= DIRECTIONS FOR THIS TASK =
Take the entries that follow and return exactly the lines from the one holding "- Put ErasAddon in the mods folder" through the one holding "The goal of", both included. Nothing else is needed.

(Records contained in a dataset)
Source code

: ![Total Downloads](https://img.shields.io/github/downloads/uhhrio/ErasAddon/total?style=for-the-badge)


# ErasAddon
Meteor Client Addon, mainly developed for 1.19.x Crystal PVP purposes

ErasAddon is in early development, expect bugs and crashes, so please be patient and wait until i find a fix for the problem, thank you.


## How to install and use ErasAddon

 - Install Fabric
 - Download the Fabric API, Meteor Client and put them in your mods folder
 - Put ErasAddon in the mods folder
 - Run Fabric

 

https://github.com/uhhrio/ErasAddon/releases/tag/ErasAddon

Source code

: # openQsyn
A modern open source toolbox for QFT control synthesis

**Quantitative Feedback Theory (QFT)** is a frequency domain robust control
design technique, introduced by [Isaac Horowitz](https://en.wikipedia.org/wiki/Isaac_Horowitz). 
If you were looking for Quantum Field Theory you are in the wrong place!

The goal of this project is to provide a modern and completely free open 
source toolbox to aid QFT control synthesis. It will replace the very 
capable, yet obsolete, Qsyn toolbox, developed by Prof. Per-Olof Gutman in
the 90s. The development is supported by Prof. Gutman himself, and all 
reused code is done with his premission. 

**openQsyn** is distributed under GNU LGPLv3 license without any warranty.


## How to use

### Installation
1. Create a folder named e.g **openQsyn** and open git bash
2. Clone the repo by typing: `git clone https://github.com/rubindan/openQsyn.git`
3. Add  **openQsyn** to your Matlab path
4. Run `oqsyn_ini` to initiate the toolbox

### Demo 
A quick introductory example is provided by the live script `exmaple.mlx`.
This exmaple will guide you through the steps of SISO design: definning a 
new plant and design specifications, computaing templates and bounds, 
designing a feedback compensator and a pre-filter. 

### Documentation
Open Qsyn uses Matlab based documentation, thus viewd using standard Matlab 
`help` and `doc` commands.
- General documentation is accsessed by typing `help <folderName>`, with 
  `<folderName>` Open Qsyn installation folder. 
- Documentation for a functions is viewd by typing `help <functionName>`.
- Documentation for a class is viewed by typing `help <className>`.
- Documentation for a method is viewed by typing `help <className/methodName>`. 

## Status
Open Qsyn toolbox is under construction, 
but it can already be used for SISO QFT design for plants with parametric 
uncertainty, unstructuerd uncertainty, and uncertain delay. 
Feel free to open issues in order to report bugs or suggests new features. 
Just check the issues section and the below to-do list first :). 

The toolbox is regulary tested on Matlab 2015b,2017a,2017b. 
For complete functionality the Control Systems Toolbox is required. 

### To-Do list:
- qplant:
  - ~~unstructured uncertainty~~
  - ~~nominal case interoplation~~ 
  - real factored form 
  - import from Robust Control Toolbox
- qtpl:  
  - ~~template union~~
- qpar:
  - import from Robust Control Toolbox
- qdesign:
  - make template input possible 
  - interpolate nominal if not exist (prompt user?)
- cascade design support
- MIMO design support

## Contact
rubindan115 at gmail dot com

= REPLY =
 - Put ErasAddon in the mods folder
 - Run Fabric

 

https://github.com/uhhrio/ErasAddon/releases/tag/ErasAddon

Source code

: # openQsyn
A modern open source toolbox for QFT control synthesis

**Quantitative Feedback Theory (QFT)** is a frequency domain robust control
design technique, introduced by [Isaac Horowitz](https://en.wikipedia.org/wiki/Isaac_Horowitz). 
If you were looking for Quantum Field Theory you are in the wrong place!

The goal of this project is to provide a modern and completely free open 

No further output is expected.